Improving product reliability by imposing constraints as a part of CI/CD process

Published in

Revolut Tech

14 min readNov 3, 2023

At Revolut, we always aim to consistently provide efficient, high-quality, and secure services. Our primary goals are to enhance product quality, increase customer satisfaction, and reduce business risk.

To achieve those goals, we should aim to be as proactive — rather than reactive — as possible. This means fixing any point of failure before it reaches production by identifying, reporting, and potentially blocking deployments that can impact the reliability of our products.

In this article, we’ll explain how we achieve those goals using automated risk calculation, data analysis, and imposing constraints to push for the mitigation of open vulnerabilities and the fix of reported bugs identified in our products.

Challenges faced by Revolut

Each application/service has its own specifications, with different technology stacks and architectures, bringing a diversity of security challenges and different vulnerabilities. That being said, application risk cannot be based only on the reported security vulnerabilities but also in the context of that specific application.

Continuous scanning, reporting, visibility, and risk evaluation are essential to providing the best security advice and automated security controls.
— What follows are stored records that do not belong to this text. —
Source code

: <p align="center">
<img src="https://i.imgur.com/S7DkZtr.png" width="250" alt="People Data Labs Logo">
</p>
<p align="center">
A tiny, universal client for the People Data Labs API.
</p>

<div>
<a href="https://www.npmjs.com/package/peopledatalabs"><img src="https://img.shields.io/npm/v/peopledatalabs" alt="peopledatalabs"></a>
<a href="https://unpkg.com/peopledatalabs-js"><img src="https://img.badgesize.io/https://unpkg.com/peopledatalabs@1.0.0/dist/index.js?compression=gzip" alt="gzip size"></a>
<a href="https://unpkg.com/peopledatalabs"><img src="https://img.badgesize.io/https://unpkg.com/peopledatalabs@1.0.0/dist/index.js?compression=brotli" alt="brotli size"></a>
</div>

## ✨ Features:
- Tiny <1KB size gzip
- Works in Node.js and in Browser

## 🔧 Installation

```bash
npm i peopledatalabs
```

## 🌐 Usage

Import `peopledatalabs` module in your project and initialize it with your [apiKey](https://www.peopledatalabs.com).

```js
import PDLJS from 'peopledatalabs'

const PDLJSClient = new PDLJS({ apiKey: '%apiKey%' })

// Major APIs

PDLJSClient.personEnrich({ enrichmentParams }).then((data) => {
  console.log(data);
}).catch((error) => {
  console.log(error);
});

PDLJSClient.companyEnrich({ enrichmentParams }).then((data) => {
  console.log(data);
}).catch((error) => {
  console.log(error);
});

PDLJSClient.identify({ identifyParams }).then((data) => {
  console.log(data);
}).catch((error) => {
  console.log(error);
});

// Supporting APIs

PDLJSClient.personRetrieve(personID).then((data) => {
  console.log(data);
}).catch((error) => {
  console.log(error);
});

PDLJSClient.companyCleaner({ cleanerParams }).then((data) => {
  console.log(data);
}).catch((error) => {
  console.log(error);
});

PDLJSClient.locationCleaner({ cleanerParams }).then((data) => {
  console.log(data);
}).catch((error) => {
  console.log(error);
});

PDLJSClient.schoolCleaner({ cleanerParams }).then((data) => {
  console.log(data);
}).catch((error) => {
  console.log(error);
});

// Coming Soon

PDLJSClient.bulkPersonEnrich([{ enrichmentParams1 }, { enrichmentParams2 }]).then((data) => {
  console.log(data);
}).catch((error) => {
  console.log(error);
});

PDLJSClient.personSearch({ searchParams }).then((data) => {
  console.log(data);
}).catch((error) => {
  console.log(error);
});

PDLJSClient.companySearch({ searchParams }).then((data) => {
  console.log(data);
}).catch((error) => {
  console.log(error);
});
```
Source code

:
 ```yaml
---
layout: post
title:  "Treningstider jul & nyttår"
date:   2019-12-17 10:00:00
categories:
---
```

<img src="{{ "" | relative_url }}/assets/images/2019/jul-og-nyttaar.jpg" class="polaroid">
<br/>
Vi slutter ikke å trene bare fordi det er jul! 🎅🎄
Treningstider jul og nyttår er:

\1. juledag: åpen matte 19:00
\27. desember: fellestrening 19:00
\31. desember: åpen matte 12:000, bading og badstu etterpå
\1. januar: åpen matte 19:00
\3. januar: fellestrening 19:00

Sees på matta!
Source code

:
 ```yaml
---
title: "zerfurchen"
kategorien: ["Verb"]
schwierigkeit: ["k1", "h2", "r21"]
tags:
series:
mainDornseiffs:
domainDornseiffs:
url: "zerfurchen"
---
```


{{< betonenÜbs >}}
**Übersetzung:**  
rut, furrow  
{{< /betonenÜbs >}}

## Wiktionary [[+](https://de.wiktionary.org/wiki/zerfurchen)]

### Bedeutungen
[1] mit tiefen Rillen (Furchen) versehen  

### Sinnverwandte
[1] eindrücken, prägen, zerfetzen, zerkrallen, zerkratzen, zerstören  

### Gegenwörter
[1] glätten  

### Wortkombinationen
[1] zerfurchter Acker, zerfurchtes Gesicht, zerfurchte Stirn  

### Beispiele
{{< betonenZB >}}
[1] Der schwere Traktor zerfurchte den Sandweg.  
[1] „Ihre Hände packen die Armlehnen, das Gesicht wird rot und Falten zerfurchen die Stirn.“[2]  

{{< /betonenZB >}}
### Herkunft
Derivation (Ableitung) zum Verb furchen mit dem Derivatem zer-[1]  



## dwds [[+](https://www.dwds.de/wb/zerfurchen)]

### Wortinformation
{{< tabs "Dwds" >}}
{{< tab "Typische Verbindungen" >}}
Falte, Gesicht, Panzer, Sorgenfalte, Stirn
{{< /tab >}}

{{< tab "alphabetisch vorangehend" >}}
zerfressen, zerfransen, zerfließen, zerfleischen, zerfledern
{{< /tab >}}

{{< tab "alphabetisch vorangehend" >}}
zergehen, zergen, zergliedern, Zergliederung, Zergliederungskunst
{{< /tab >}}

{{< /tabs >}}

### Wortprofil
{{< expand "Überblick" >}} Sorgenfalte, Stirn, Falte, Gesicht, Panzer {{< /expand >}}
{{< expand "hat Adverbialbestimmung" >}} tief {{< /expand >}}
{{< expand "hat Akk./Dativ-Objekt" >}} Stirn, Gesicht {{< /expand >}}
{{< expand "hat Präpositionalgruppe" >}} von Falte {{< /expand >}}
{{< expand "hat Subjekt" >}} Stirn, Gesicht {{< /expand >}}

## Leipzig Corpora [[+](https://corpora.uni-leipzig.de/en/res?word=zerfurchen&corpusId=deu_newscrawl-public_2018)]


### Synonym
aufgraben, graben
Nowadays there are several types of security scanners (SAST, SCA, DAST, IaC, etc.) that help security professionals to identify and report vulnerabilities, where each of them can belong to a different third-party provider. For further information on these, read our article on continuous security.

Data scraped from different sources creates friction when it’s needed to group findings and provide mitigations. This can also decrease mean time to identify vulnerabilities and mean time to provide mitigations. Also, to avoid such negative workflow impact, security must be shifted left.

Without a centralised source of truth for security-related application data, most of the time is wasted on searching for information/findings in segmented platforms and finding the correct people to provide the necessary details for the security assessments.

It’s also important to note that applications being deployed in production should also be controlled. By calculating the dynamic risk of applications and collecting the number of present bugs during CI/CD stages, it’d be possible to block the most vulnerable applications from being deployed. This would make sure that no critical vulnerabilities or bugs reach production, improving product reliability.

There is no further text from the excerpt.